One AI Refused to Answer a Basic Marketing Question — And the Others Revealed a Fascinating Split on What Actually Drives Conversions

DeepSeek declined to answer a question about landing page optimization. Not because it couldn't — but because it claimed the topic "falls outside the scope of my designed functionality." For a question that every marketing team asks weekly, that's a striking data point about where different AI platforms draw their lines. But the more interesting story is in how the four engines that did respond diverged on which practices actually matter most.
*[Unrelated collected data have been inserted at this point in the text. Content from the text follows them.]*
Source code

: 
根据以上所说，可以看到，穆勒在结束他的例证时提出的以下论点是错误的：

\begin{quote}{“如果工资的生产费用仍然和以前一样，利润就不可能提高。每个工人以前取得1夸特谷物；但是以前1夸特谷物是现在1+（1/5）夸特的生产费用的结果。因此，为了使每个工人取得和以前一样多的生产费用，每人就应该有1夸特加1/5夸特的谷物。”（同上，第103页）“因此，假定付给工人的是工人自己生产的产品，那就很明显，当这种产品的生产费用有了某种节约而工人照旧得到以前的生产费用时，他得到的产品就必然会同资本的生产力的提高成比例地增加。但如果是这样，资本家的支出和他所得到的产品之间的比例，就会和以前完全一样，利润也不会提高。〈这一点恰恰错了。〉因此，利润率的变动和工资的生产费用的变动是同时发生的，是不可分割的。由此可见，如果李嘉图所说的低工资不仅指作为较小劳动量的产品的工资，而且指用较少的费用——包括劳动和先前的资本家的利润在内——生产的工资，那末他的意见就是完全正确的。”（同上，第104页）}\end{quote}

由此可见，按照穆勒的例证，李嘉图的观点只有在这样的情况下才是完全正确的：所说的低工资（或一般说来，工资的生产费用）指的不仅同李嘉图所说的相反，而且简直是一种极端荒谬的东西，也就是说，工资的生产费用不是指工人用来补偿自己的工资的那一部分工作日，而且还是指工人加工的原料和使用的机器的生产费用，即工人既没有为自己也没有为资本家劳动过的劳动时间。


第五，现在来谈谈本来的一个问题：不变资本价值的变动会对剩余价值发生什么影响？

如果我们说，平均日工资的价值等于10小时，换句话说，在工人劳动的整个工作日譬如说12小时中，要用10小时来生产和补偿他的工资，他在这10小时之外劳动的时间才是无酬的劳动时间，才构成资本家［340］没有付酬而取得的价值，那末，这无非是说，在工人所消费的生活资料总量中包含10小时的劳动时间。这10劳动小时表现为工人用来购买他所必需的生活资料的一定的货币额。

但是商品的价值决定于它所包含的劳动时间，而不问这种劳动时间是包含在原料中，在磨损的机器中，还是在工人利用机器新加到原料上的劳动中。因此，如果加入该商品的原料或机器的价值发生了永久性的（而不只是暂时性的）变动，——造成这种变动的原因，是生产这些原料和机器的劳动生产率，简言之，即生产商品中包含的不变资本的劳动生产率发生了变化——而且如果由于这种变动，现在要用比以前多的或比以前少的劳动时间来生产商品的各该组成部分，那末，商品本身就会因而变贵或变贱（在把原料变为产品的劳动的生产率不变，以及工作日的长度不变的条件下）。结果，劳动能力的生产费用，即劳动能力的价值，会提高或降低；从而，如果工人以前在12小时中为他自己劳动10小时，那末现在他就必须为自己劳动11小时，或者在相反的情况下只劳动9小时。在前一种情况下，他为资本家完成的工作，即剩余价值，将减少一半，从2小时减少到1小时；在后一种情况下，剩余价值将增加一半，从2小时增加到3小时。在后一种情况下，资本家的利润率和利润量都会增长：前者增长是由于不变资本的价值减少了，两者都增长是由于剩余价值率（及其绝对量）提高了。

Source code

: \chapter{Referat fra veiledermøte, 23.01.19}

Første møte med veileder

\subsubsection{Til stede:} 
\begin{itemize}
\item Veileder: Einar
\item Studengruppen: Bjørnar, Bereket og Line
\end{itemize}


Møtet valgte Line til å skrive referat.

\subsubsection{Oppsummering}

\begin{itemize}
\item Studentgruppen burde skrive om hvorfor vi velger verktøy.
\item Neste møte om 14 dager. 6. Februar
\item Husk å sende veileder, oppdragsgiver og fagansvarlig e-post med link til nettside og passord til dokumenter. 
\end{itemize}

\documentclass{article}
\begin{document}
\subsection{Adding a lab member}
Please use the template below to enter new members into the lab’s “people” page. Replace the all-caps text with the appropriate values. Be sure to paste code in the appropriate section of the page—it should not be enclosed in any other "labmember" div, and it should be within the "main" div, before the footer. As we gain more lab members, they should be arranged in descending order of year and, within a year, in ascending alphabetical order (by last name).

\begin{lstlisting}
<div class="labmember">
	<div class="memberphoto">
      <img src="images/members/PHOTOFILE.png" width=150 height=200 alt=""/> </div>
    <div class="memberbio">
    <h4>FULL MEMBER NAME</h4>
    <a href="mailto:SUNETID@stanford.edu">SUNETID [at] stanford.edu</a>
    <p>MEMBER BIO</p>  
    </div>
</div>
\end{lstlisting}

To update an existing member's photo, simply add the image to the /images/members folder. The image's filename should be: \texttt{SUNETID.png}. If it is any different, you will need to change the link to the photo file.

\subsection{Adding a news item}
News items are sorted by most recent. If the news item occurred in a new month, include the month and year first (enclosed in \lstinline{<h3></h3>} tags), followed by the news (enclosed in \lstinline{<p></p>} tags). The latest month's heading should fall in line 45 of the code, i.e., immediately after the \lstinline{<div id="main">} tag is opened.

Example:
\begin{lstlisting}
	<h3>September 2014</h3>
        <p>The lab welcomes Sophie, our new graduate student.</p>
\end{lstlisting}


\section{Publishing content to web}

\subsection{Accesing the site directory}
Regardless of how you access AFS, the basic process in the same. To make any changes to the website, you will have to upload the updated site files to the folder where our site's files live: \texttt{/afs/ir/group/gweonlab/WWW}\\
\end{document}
The Comparison Table: What Each Engine Prioritized

Practice ChatGPT Perplexity Gemini Claude DeepSeek
Clear CTA
Mobile Optimization
A/B Testing
Social Proof / Trust
Page Speed ✓ (<3s)
Short / Minimal Forms
Message Match (Ad → Page)
Directional Cues / Visual Flow ✓ (unique)
Thank You Page Optimization ✓ (unique)
Heatmaps / Session Recordings ✓ (Hotjar/Crazy Egg)
Progressive Profiling ✓ (unique)
Audience Psychology / Pain Points ✓ (unique)
SEO Fundamentals

Where They Agree: The Consensus Core

Four engines. Four different formats. One clear consensus: CTA clarity, mobile optimization, A/B testing, social proof, and page speed are non-negotiable. These five elements appeared in every substantive response without exception. If an AI were advising a junior marketer on where to start, all four would point them to the same place.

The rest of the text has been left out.